A line forty or fifty cops long blocked the Mobil parking lot in Berkeley, MO where Antonio Martin had been shot and killed several hours earlier. It was chilling to see his body still lying covered on the ground when we got there. The horror, loss and pain felt palpable watching his body placed on a stretcher and driven away, seeing his mother writhe and cry. Along with rage, I felt some sadness and despair at the seeming endlessness of cops killing people that I more often find I detach from.

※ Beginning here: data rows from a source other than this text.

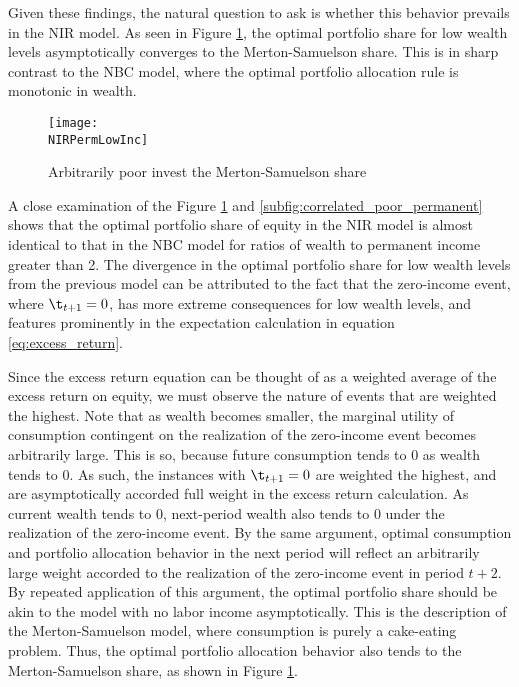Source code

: Given these findings, the natural question to ask is whether this behavior prevails in the NIR model. As seen in Figure \ref{fig:zeroInc_poor}, the optimal portfolio share for low wealth levels asymptotically converges to the Merton-Samuelson share. This is in sharp contrast to the NBC model, where the optimal portfolio allocation rule is monotonic in wealth.

\begin{figure}[h]
    \centering
    \texttt{[image: \\NIRPermLowInc]}
    \caption{Arbitrarily poor invest the Merton-Samuelson share}
    \label{fig:zeroInc_poor}
\end{figure}

A close examination of the Figure \ref{fig:zeroInc_poor} and \ref{subfig:correlated_poor_permanent} shows that the optimal portfolio share of equity in the NIR model is almost identical to that in the NBC model for ratios of wealth to permanent income greater than 2. The divergence in the optimal portfolio share for low wealth levels from the previous model can be attributed to the fact that the zero-income event, where $\t_{t+1} = 0$, has more extreme consequences for low wealth levels, and features prominently in the expectation calculation in equation \eqref{eq:excess_return}.

Since the excess return equation can be thought of as a weighted average of the excess return on equity, we must observe the nature of events that are weighted the highest. Note that as wealth becomes smaller, the marginal utility of consumption contingent on the realization of the zero-income event becomes arbitrarily large. This is so, because future consumption tends to 0 as wealth tends to 0. As such, the instances with $\t_{t+1} = 0$ are weighted the highest, and are asymptotically accorded full weight in the excess return calculation. As current wealth tends to 0, next-period wealth also tends to 0 under the realization of the zero-income event. By the same argument, optimal consumption and portfolio allocation behavior in the next period will reflect an arbitrarily large weight accorded to the realization of the zero-income event in period $t+2$. By repeated application of this argument, the optimal portfolio share should be akin to the model with no labor income asymptotically. This is the description of the Merton-Samuelson model, where consumption is purely a cake-eating problem. Thus, the optimal portfolio allocation behavior also tends to the Merton-Samuelson share, as shown in Figure \ref{fig:zeroInc_poor}.

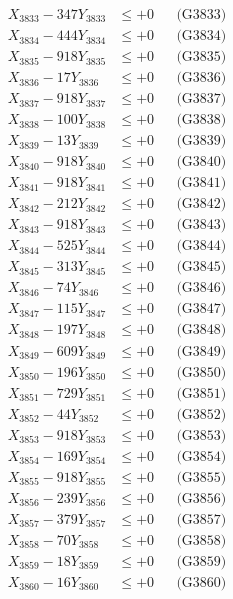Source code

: \documentclass[a4paper,10pt]{article}
\begin{document}
{\begin{align}
X_{3833} - 347Y_{3833} &\leq +0 && \text{(G3833)} \\
X_{3834} - 444Y_{3834} &\leq +0 && \text{(G3834)} \\
X_{3835} - 918Y_{3835} &\leq +0 && \text{(G3835)} \\
X_{3836} - 17Y_{3836} &\leq +0 && \text{(G3836)} \\
X_{3837} - 918Y_{3837} &\leq +0 && \text{(G3837)} \\
X_{3838} - 100Y_{3838} &\leq +0 && \text{(G3838)} \\
X_{3839} - 13Y_{3839} &\leq +0 && \text{(G3839)} \\
X_{3840} - 918Y_{3840} &\leq +0 && \text{(G3840)} \\
\allowbreak
X_{3841} - 918Y_{3841} &\leq +0 && \text{(G3841)} \\
X_{3842} - 212Y_{3842} &\leq +0 && \text{(G3842)} \\
X_{3843} - 918Y_{3843} &\leq +0 && \text{(G3843)} \\
X_{3844} - 525Y_{3844} &\leq +0 && \text{(G3844)} \\
X_{3845} - 313Y_{3845} &\leq +0 && \text{(G3845)} \\
X_{3846} - 74Y_{3846} &\leq +0 && \text{(G3846)} \\
X_{3847} - 115Y_{3847} &\leq +0 && \text{(G3847)} \\
X_{3848} - 197Y_{3848} &\leq +0 && \text{(G3848)} \\
X_{3849} - 609Y_{3849} &\leq +0 && \text{(G3849)} \\
X_{3850} - 196Y_{3850} &\leq +0 && \text{(G3850)} \\
\allowbreak
X_{3851} - 729Y_{3851} &\leq +0 && \text{(G3851)} \\
X_{3852} - 44Y_{3852} &\leq +0 && \text{(G3852)} \\
X_{3853} - 918Y_{3853} &\leq +0 && \text{(G3853)} \\
X_{3854} - 169Y_{3854} &\leq +0 && \text{(G3854)} \\
X_{3855} - 918Y_{3855} &\leq +0 && \text{(G3855)} \\
X_{3856} - 239Y_{3856} &\leq +0 && \text{(G3856)} \\
X_{3857} - 379Y_{3857} &\leq +0 && \text{(G3857)} \\
X_{3858} - 70Y_{3858} &\leq +0 && \text{(G3858)} \\
X_{3859} - 18Y_{3859} &\leq +0 && \text{(G3859)} \\
X_{3860} - 16Y_{3860} &\leq +0 && \text{(G3860)} \\

\end{align}}
\end{document}
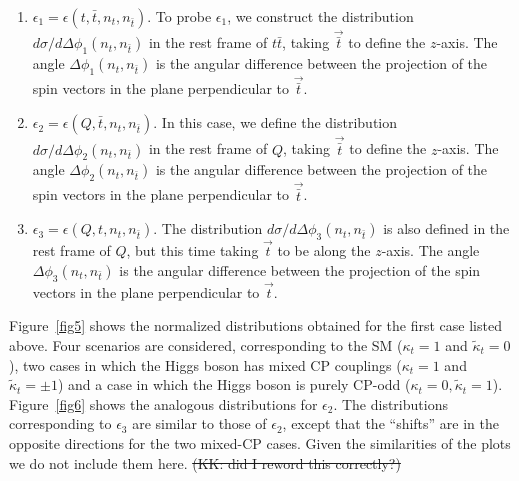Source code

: \documentclass[aps,preprint,tightenlines,floatfix,superscriptaddress,nofootinbib,showpacs]{revtex4-1}
\def\tbar{\bar{t}}
\def\kp{\kappa_t}
\def\kpt{\tilde{\kappa}_t}
\def\TPa{\epsilon(t,\tbar,n_t,n_{\tbar})}
\def\TPb{\epsilon(Q,\tbar,n_t,n_{\tbar})}
\def\TPc{\epsilon(Q,t,n_t,n_{\tbar})}
\providecommand{\DIFdel}[1]{{\protect\color{red}\sout{#1}}}                      %
\providecommand{\DIFdelbegin}{} %
\providecommand{\DIFdelend}{} %
\begin{document}
 \begin{enumerate} 
\item {\boldmath $\epsilon_1 = \TPa$.}  To probe $\epsilon_1$, we construct
  the distribution
  $d\sigma/d\Delta\phi_1(n_t,n_{\tbar})$ in the rest frame of $t\tbar$,
  taking $\vec{\tbar}$ to define the $z$-axis. The angle
  $\Delta\phi_1(n_t,n_{\tbar})$ is the angular difference between the
  projection of the spin vectors in the plane perpendicular to
  $\vec{\tbar}$.
\item {\boldmath $\epsilon_2 = \TPb$.}  In this case, we
  define the distribution
  $d\sigma/d\Delta\phi_2(n_t,n_{\tbar})$ in the rest frame of $Q$, taking
  $\vec{\tbar}$ to define the $z$-axis. The angle
  $\Delta\phi_2(n_t,n_{\tbar})$ is the angular difference between the
  projection of the spin vectors in the plane perpendicular to
  $\vec{\tbar}$.
\item {\boldmath $\epsilon_3 = \TPc$.}  The distribution
  $d\sigma/d\Delta\phi_3(n_t,n_{\tbar})$ is also defined
  in the rest frame of $Q$, but this time taking
  $\vec{t}$ to be along the $z$-axis. The angle $\Delta\phi_3(n_t,n_{\tbar})$
  is the angular difference between the projection of the spin vectors
  in the plane perpendicular to $\vec{t}$.
 \end{enumerate} 
\par
%
Figure~\ref{fig5} shows the normalized distributions obtained
for the first case listed above.
Four scenarios are considered, corresponding to the SM
($\kp= 1$ and $\kpt=0$), two cases in which the Higgs boson
has mixed $\mathrm{CP}$ couplings ($\kp= 1$ and $\kpt=\pm 1$)
and a case in which the Higgs boson is purely 
$\mathrm{CP}$-odd ($\kp= 0,\kpt=1$). Figure~\ref{fig6} shows
the analogous distributions for $\epsilon_2$. The distributions
corresponding to $\epsilon_3$ are similar to those of $\epsilon_2$,
except that the ``shifts'' are in the opposite directions for
the two mixed-$\mathrm{CP}$ cases.  Given the similarities of the
plots we do not include them here. 
\DIFdelbegin %
\DIFdel{(KK: did I reword this correctly?)}%
\DIFdelend %
\end{document}
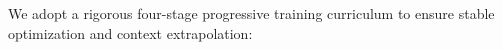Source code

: We adopt a rigorous four-stage progressive training curriculum to ensure stable optimization and context extrapolation:
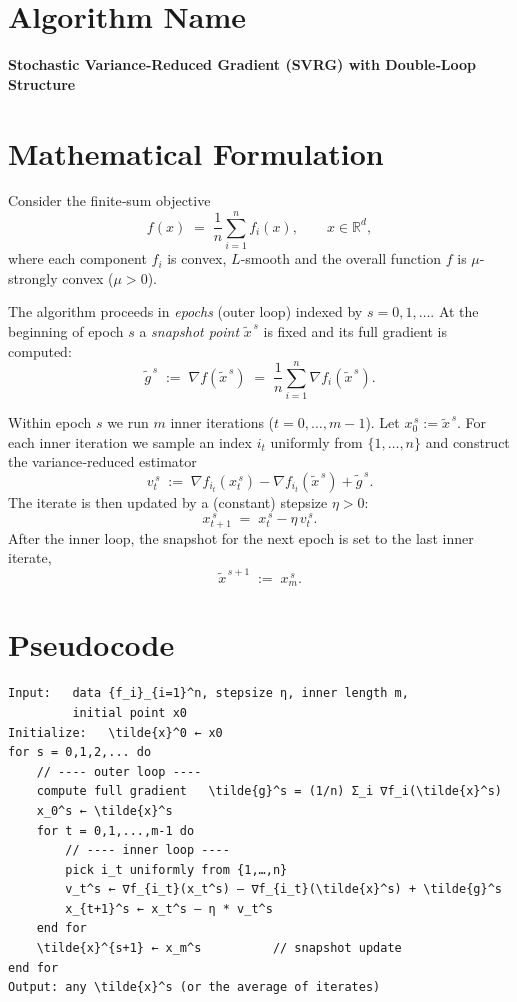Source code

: \documentclass{article}
\newcommand{\R}{\mathbb{R}}
\newcommand{\grad}{\nabla}
\begin{document}
\section*{Algorithm Name}
\textbf{Stochastic Variance‑Reduced Gradient (SVRG) with Double‑Loop Structure}

\section*{Mathematical Formulation}
Consider the finite‑sum objective
\[
f(x)\;=\;\frac{1}{n}\sum_{i=1}^{n} f_i(x),\qquad x\in\R^{d},
\]
where each component \(f_i\) is convex, \(L\)-smooth and the overall function \(f\) is \(\mu\)-strongly convex (\(\mu>0\)).  

The algorithm proceeds in \emph{epochs} (outer loop) indexed by \(s=0,1,\dots\).  
At the beginning of epoch \(s\) a \emph{snapshot point} \(\tilde{x}^{\,s}\) is fixed and its full gradient is computed:
\[
\tilde{g}^{\,s}\;:=\;\grad f(\tilde{x}^{\,s})\;=\;\frac{1}{n}\sum_{i=1}^{n}\grad f_i(\tilde{x}^{\,s}).
\]

Within epoch \(s\) we run \(m\) inner iterations (\(t=0,\dots,m-1\)).  
Let \(x_{0}^{\,s}:=\tilde{x}^{\,s}\). For each inner iteration we sample an index
\(i_t\) uniformly from \(\{1,\dots,n\}\) and construct the variance‑reduced estimator
\[
v_t^{\,s}\;:=\;\grad f_{i_t}(x_{t}^{\,s})-\grad f_{i_t}(\tilde{x}^{\,s})+\tilde{g}^{\,s}.
\]
The iterate is then updated by a (constant) stepsize \(\eta>0\):
\[
x_{t+1}^{\,s}\;=\;x_{t}^{\,s}-\eta\,v_t^{\,s}.
\tag{1}
\]
After the inner loop, the snapshot for the next epoch is set to the last inner iterate,
\[
\tilde{x}^{\,s+1}\;:=\;x_{m}^{\,s}.
\tag{2}
\]

\section*{Pseudocode}
\begin{verbatim}
Input:   data {f_i}_{i=1}^n, stepsize η, inner length m,
         initial point x0
Initialize:   \tilde{x}^0 ← x0
for s = 0,1,2,... do
    // ---- outer loop ----
    compute full gradient   \tilde{g}^s = (1/n) Σ_i ∇f_i(\tilde{x}^s)
    x_0^s ← \tilde{x}^s
    for t = 0,1,...,m-1 do
        // ---- inner loop ----
        pick i_t uniformly from {1,…,n}
        v_t^s ← ∇f_{i_t}(x_t^s) – ∇f_{i_t}(\tilde{x}^s) + \tilde{g}^s
        x_{t+1}^s ← x_t^s – η * v_t^s
    end for
    \tilde{x}^{s+1} ← x_m^s          // snapshot update
end for
Output: any \tilde{x}^s (or the average of iterates)
\end{verbatim}
\end{document}
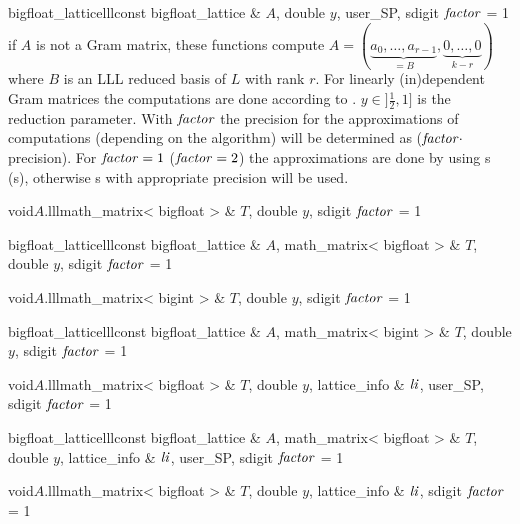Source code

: \begin{fcode}{bigfloat_lattice}{lll}{const bigfloat_lattice & $A$, double $y$, user_SP, sdigit $\mathit{factor}$ = 1}
  if $A$ is not a Gram matrix, these functions compute $A = (\underbrace{a_0, \dots,
    a_{r-1}}_{=B}, \underbrace{0, \dots, 0}_{k-r})$ where $B$ is an LLL reduced basis of $L$
  with rank $r$.  For linearly (in)dependent Gram matrices the computations are done according
  to \cite{Cohen:1995}.  $y\in ]\frac{1}{2},1]$ is the reduction parameter.  With $\mathit{factor}$ the
  precision for the approximations of computations (depending on the algorithm) will be
  determined as ($\mathit{factor} \cdot$  precision).  For $\mathit{factor} = 1$ ($\mathit{factor} = 2$)
  the approximations are done by using s (s), otherwise
  s with appropriate precision will be used.
\end{fcode}

\begin{fcode}{void}{$A$.lll}{math_matrix< bigfloat > & $T$, double $y$, sdigit $\mathit{factor}$ = 1}
\end{fcode}

\begin{fcode}{bigfloat_lattice}{lll}{const bigfloat_lattice & $A$, math_matrix< bigfloat > & $T$,
    double $y$, sdigit $\mathit{factor}$ = 1}%
\end{fcode}

\begin{fcode}{void}{$A$.lll}{math_matrix< bigint > & $T$, double $y$, sdigit $\mathit{factor}$ = 1}
\end{fcode}

\begin{fcode}{bigfloat_lattice}{lll}{const bigfloat_lattice & $A$, math_matrix< bigint > & $T$,
    double $y$, sdigit $\mathit{factor}$ = 1}%
\end{fcode}

\begin{fcode}{void}{$A$.lll}{math_matrix< bigfloat > & $T$, double $y$, lattice_info & $\mathit{li}$,
    user_SP, sdigit $\mathit{factor}$ = 1}%
\end{fcode}

\begin{fcode}{bigfloat_lattice}{lll}{const bigfloat_lattice & $A$,
    math_matrix< bigfloat > & $T$, double $y$, lattice_info & $\mathit{li}$, user_SP, sdigit $\mathit{factor}$ = 1}%
\end{fcode}

\begin{fcode}{void}{$A$.lll}{math_matrix< bigfloat > & $T$, double $y$, lattice_info & $\mathit{li}$,
    sdigit $\mathit{factor}$ = 1}%
\end{fcode}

For an hour or so after we arrived, various groups of people crowded around cops yelling and expressing their anger. Even as there were only around 200 people there, the police were unprepared and scared. They retreated fearfully at plastic water bottles thrown at them. The racial tensions were high between cops and people, but I did not experience it directed toward me. Black cops were often in front with white cops behind, and people yelled about black cops protecting them as if black cops were to be differentiated. People yelled at one particular black cop about what if it was his son and about how it was the holiday and so forth. I heard another black person yell that the black cop wasn’t black. It was clear to me that any yelling I would do should be reserved for white cops. One eerie interaction involved a young black person up in a cops face repeatedly yelling, “You’ll shoot me, but you won’t look at me” while the cop looked up, crazily darting his eyes back and forth or only looking down at his gloves, pulling them slightly on and off, never making eye contact.
The context of the past few months in the streets was present among us. People delightfully made reference to the fact that across the street from the Mobil station was a QT. Things that happened in Ferguson were clearly a reference point for what types of responses and desires were possible.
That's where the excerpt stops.